> Input for this task
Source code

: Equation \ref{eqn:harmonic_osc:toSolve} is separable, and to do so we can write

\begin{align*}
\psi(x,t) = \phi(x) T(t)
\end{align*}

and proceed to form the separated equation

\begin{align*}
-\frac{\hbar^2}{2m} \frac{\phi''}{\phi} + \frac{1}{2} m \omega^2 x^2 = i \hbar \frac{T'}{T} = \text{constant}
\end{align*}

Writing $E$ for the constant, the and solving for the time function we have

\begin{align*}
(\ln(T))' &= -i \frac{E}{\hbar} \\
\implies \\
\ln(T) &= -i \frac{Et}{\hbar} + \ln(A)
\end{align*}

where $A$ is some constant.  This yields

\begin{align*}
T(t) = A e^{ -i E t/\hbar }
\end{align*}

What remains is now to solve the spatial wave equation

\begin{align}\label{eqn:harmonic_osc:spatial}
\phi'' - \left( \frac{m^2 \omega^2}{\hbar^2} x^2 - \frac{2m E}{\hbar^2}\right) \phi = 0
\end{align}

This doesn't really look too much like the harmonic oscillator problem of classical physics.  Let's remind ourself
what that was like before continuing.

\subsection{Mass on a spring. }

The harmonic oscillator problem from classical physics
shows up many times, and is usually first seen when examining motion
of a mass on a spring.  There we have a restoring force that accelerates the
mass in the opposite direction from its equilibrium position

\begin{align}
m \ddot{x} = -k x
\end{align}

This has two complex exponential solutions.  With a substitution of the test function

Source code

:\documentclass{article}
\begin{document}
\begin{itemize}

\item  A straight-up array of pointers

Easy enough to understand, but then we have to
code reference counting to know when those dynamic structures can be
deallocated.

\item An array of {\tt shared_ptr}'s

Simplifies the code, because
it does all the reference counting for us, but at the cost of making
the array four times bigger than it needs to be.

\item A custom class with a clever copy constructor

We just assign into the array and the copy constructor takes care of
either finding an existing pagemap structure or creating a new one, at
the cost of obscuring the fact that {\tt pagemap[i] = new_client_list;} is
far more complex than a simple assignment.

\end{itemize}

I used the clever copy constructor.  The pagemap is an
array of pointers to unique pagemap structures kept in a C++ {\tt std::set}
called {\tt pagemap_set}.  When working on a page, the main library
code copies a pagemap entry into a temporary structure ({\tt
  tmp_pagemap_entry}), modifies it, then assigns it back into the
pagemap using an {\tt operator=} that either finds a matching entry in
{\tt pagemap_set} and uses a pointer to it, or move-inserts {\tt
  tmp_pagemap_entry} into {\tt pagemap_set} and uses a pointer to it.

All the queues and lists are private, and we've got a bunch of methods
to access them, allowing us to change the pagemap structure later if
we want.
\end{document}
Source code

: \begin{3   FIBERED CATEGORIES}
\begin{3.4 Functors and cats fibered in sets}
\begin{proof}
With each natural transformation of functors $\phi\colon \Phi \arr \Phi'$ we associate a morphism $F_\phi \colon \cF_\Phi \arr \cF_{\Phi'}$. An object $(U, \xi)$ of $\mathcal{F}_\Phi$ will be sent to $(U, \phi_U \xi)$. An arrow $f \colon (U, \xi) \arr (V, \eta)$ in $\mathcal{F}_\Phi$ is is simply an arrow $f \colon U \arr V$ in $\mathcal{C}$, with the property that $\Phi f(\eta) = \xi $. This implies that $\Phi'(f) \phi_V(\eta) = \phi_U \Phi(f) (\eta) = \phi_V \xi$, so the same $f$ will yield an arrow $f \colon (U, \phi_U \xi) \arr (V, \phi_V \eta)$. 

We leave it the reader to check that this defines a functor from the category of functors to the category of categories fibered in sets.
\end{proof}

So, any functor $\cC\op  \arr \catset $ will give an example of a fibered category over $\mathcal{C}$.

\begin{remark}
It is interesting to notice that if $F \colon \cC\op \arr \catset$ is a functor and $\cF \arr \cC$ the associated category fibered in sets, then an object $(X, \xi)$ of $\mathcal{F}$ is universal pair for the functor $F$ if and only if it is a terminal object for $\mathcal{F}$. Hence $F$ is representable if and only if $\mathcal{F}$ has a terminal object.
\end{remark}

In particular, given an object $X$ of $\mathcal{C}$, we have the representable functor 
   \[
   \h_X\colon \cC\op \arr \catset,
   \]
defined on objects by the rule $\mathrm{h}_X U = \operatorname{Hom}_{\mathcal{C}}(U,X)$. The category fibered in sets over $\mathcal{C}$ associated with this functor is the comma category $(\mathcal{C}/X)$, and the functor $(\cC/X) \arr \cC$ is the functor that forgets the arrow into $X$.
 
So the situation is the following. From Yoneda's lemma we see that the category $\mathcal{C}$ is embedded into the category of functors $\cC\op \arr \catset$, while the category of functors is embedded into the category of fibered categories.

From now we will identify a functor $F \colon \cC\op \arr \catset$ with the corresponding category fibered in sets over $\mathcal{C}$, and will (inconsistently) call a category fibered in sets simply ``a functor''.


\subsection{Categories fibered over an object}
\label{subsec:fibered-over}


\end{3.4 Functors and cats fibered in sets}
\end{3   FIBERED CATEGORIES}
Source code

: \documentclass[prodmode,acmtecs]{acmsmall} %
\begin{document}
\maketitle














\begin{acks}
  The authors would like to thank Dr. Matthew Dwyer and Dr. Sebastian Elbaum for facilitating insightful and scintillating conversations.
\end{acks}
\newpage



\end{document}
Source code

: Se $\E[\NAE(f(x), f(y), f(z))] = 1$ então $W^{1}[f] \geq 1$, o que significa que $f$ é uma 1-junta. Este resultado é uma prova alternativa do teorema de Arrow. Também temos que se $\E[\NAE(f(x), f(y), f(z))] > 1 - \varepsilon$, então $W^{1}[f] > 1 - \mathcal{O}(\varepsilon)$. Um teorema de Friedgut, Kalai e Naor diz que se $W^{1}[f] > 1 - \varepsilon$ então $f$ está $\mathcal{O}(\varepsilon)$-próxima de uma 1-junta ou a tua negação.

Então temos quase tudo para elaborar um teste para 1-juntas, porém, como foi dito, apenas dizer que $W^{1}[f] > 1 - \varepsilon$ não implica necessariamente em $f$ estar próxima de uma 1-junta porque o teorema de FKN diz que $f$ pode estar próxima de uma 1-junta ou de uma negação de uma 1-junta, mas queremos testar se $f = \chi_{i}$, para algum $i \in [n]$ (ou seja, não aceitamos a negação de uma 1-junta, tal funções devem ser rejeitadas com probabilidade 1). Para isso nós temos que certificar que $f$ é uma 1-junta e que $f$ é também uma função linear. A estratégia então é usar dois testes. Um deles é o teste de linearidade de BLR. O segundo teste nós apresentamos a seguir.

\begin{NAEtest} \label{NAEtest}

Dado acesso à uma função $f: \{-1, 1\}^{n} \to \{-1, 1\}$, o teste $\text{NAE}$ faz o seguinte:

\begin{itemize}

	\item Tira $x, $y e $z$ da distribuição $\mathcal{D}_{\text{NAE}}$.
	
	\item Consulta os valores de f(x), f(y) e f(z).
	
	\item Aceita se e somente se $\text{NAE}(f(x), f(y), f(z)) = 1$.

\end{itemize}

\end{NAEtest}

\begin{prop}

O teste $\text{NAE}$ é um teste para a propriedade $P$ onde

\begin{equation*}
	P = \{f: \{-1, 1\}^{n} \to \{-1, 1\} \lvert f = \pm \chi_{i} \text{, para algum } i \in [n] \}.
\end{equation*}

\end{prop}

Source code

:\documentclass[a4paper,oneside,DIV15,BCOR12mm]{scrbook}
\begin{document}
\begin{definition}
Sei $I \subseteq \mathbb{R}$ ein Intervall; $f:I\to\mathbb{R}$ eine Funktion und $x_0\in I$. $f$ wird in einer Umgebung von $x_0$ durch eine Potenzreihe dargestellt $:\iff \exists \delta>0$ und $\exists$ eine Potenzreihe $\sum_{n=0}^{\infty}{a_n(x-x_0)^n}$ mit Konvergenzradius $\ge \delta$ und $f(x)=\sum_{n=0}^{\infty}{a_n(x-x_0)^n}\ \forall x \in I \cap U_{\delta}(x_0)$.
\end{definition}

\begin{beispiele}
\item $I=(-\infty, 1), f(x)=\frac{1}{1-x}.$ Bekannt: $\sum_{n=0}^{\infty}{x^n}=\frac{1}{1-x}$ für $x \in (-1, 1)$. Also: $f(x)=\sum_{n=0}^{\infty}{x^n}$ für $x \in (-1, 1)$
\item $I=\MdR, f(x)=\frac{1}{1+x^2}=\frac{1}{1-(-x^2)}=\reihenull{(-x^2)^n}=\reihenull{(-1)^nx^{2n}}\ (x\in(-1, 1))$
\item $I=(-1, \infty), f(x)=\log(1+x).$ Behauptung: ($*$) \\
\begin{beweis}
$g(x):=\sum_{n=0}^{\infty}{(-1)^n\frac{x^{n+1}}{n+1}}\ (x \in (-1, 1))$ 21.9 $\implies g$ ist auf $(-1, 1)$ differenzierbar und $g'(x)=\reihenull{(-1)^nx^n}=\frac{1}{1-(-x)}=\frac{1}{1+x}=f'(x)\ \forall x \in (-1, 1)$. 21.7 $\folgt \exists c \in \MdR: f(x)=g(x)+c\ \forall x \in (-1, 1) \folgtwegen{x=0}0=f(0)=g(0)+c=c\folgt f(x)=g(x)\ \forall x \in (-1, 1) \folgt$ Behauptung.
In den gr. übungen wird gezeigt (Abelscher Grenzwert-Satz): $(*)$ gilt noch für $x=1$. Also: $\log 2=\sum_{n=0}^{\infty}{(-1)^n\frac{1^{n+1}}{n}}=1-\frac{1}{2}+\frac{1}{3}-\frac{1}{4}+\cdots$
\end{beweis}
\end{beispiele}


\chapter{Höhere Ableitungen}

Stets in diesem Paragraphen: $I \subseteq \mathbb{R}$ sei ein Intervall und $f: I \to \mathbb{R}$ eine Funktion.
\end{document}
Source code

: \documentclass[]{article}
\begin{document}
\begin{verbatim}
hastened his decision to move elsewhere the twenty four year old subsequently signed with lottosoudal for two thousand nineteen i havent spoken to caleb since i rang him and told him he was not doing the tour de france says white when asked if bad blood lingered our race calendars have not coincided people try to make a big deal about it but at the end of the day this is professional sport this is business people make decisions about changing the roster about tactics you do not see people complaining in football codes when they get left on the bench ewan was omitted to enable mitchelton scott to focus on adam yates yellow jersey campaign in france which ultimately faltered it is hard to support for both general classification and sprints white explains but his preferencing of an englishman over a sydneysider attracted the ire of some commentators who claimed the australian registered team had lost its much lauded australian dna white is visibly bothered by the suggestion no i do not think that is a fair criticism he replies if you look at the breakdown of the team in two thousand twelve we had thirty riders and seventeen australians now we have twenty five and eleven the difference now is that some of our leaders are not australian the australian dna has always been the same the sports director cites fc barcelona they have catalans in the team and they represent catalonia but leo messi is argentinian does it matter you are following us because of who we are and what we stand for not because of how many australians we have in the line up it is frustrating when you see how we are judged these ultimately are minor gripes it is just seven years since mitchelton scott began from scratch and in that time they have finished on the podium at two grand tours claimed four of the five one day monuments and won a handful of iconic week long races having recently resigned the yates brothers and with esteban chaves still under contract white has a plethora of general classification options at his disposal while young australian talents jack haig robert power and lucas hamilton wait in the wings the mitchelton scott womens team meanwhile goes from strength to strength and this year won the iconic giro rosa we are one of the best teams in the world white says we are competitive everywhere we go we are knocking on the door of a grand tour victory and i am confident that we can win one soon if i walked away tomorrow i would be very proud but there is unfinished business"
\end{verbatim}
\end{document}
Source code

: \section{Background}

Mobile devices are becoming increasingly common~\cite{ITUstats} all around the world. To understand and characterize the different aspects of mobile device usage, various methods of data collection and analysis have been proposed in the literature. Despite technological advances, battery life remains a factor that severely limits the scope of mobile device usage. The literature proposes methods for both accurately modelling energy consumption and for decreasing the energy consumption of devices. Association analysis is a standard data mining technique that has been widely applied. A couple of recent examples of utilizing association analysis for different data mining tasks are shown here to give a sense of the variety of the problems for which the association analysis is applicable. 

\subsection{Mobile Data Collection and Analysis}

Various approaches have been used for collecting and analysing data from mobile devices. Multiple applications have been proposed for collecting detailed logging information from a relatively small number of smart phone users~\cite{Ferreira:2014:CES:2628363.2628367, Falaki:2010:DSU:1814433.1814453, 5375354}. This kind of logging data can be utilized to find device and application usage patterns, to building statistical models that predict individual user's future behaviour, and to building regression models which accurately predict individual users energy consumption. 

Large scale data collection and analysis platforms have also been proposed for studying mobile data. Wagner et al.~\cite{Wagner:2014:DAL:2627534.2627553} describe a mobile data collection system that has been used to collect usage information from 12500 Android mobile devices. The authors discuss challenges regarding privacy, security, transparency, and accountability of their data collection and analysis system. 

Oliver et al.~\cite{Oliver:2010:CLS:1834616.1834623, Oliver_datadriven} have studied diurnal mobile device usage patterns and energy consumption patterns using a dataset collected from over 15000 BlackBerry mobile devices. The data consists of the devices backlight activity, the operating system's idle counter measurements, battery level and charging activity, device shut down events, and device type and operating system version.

> Instructions for the task
Write only the number of lines in the entries that contain the word "subsection".

> Task solution
3